### TASK REQUIREMENTS
Scan the records below. List lines holding "frac".

### Dataset entries
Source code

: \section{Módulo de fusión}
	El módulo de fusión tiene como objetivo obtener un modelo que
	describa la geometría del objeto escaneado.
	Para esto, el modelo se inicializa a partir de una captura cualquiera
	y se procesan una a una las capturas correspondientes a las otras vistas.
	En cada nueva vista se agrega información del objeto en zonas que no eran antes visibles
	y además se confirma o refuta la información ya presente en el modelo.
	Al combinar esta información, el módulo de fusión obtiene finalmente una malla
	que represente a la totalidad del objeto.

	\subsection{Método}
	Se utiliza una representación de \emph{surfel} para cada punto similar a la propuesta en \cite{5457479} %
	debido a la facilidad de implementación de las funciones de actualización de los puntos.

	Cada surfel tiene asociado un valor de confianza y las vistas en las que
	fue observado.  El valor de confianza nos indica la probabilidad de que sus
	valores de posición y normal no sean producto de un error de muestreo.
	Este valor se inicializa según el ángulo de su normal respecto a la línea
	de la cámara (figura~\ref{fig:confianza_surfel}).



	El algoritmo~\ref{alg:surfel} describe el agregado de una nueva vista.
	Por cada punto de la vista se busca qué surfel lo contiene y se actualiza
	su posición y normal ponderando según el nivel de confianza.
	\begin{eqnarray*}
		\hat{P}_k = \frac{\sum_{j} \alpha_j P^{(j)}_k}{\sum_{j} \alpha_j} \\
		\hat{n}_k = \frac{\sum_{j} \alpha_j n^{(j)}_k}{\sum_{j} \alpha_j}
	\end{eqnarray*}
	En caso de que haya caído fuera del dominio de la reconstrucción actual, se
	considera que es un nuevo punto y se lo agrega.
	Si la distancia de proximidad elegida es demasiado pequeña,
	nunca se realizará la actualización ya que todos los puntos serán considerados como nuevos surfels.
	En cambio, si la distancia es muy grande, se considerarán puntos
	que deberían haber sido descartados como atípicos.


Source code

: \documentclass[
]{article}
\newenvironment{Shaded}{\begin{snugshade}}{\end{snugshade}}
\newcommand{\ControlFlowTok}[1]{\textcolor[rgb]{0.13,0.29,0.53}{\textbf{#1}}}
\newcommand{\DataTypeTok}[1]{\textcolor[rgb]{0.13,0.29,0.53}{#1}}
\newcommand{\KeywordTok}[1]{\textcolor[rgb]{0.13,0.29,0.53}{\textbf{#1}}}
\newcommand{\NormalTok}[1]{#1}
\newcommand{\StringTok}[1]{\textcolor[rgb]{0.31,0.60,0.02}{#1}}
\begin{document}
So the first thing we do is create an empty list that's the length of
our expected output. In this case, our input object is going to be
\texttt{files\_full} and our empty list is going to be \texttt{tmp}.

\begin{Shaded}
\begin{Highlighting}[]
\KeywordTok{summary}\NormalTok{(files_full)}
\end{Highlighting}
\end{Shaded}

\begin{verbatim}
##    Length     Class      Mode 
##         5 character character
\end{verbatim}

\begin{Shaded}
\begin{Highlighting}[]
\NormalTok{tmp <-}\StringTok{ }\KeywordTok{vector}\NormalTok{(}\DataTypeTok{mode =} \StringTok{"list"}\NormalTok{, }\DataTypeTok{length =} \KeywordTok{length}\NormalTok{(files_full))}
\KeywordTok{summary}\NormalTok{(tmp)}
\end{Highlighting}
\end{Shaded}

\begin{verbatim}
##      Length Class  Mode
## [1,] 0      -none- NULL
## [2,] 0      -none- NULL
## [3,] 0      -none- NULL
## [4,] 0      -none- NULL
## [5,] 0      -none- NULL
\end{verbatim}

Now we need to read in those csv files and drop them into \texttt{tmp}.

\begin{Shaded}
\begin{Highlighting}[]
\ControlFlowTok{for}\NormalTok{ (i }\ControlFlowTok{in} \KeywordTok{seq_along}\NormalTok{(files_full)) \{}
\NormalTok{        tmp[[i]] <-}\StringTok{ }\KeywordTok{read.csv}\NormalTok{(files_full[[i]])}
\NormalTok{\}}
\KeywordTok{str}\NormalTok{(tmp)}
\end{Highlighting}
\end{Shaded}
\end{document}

### RESULT OF THE EXERCISE
		\hat{P}_k = \frac{\sum_{j} \alpha_j P^{(j)}_k}{\sum_{j} \alpha_j} \\
		\hat{n}_k = \frac{\sum_{j} \alpha_j n^{(j)}_k}{\sum_{j} \alpha_j}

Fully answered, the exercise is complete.